TuVox, Inc.
- Company type: Privately Held
- Industry: Call Center Automation Solutions, IVR Solutions
- Founded: 2001
- Headquarters: Cupertino, California, United States
- Key people: CEO: Mark Lazar, Founders: Steven Pollock and Ashok Khosla
- Products: speech recognition, speech synthesis, VXML
- Website: www.tuvox.com

= TuVox =

TuVox is a company that produces VXML-based telephone speech-recognition applications to replace DTMF touch-tone systems for their clients.

==History==
TuVox was founded in 2001 by Steven S. Pollock and Ashok Khosla, formerly of Apple Computer Corporation and Claris Corporation. Since then, TuVox has grown to over 150 employees and has US offices in Cupertino, California and Boca Raton, Florida as well as international offices in London, Vancouver and Sydney. In 2005, TuVox acquired the customers and hosting facilities of Net-By-Tel. In 2007, the company raised $20m for its speech recognition, and phone menu software.

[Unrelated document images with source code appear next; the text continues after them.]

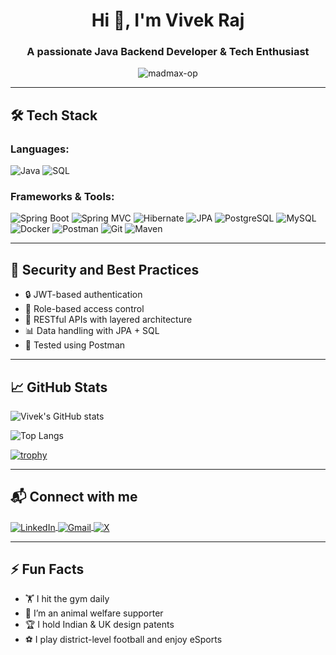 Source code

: <h1 align="center">Hi 👋, I'm Vivek Raj</h1>
<h3 align="center">A passionate Java Backend Developer & Tech Enthusiast</h3>

<p align="center">
  <img src="https://komarev.com/ghpvc/?username=madmax-op&label=Profile%20views&color=0e75b6&style=flat" alt="madmax-op" />
</p>

---

## 🛠️ Tech Stack

### Languages:
![Java](https://img.shields.io/badge/Java-%23ED8B00.svg?style=for-the-badge&logo=java&logoColor=white)
![SQL](https://img.shields.io/badge/SQL-%2300f.svg?style=for-the-badge&logo=mysql&logoColor=white)

### Frameworks & Tools:
![Spring Boot](https://img.shields.io/badge/Spring_Boot-6DB33F?style=for-the-badge&logo=spring-boot&logoColor=white)
![Spring MVC](https://img.shields.io/badge/Spring_MVC-6DB33F?style=for-the-badge&logo=spring&logoColor=white)
![Hibernate](https://img.shields.io/badge/Hibernate-59666C?style=for-the-badge&logo=hibernate)
![JPA](https://img.shields.io/badge/JPA-%23FF6F00.svg?style=for-the-badge)
![PostgreSQL](https://img.shields.io/badge/PostgreSQL-316192?style=for-the-badge&logo=postgresql&logoColor=white)
![MySQL](https://img.shields.io/badge/MySQL-%2300f.svg?style=for-the-badge&logo=mysql&logoColor=white)
![Docker](https://img.shields.io/badge/Docker-0db7ed.svg?style=for-the-badge&logo=docker&logoColor=white)
![Postman](https://img.shields.io/badge/Postman-F36836?style=for-the-badge&logo=postman&logoColor=white)
![Git](https://img.shields.io/badge/Git-F05032.svg?style=for-the-badge&logo=git&logoColor=white)
![Maven](https://img.shields.io/badge/Maven-C71A36?style=for-the-badge&logo=apache-maven&logoColor=white)

---

## 🔐 Security and Best Practices

- 🔒 JWT-based authentication  
- 🔑 Role-based access control  
- 🔁 RESTful APIs with layered architecture  
- 📊 Data handling with JPA + SQL  
- 🧪 Tested using Postman  

---

## 📈 GitHub Stats

![Vivek's GitHub stats](https://github-readme-stats.vercel.app/api?username=madmax-op&show_icons=true&theme=tokyonight)

![Top Langs](https://github-readme-stats.vercel.app/api/top-langs/?username=madmax-op&layout=compact&theme=tokyonight)

[![trophy](https://github-profile-trophy.vercel.app/?username=madmax-op&theme=darkhub)](https://github.com/ryo-ma/github-profile-trophy)

---

## 📬 Connect with me

<p align="left">
<a href="https://www.linkedin.com/in/vivek-raj-sahay" target="blank">
  <img align="center" src="https://img.shields.io/badge/LinkedIn-%230077B5.svg?&style=for-the-badge&logo=linkedin&logoColor=white" alt="LinkedIn" />
</a>
<a href="mailto:vivekaman742@gmail.com">
  <img align="center" src="https://img.shields.io/badge/Gmail-D14836?&style=for-the-badge&logo=gmail&logoColor=white" alt="Gmail" />
</a>
<a href="https://x.com/VivekRajSahay1" target="blank">
  <img align="center" src="https://img.shields.io/badge/X-%23000000.svg?style=for-the-badge&logo=twitter&logoColor=white" alt="X" />
</a>
</p>

---

## ⚡ Fun Facts
- 🏋️ I hit the gym daily  
- 🐾 I’m an animal welfare supporter  
- 🏆 I hold Indian & UK design patents  
- ⚽ I play district-level football and enjoy eSports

On July 22, 2010, West Interactive — a subsidiary of West Corporation — announced its acquisition of TuVox.

==Customers==
TuVox clients include: 1-800-Flowers.com, AMC Entertainment, American Airlines, British Airways, M&T Bank, Canon Inc., Gateway, Inc., Motorola, Progress Energy Inc., Telecom New Zealand, Time, Inc., BECU, Virgin America and USAA.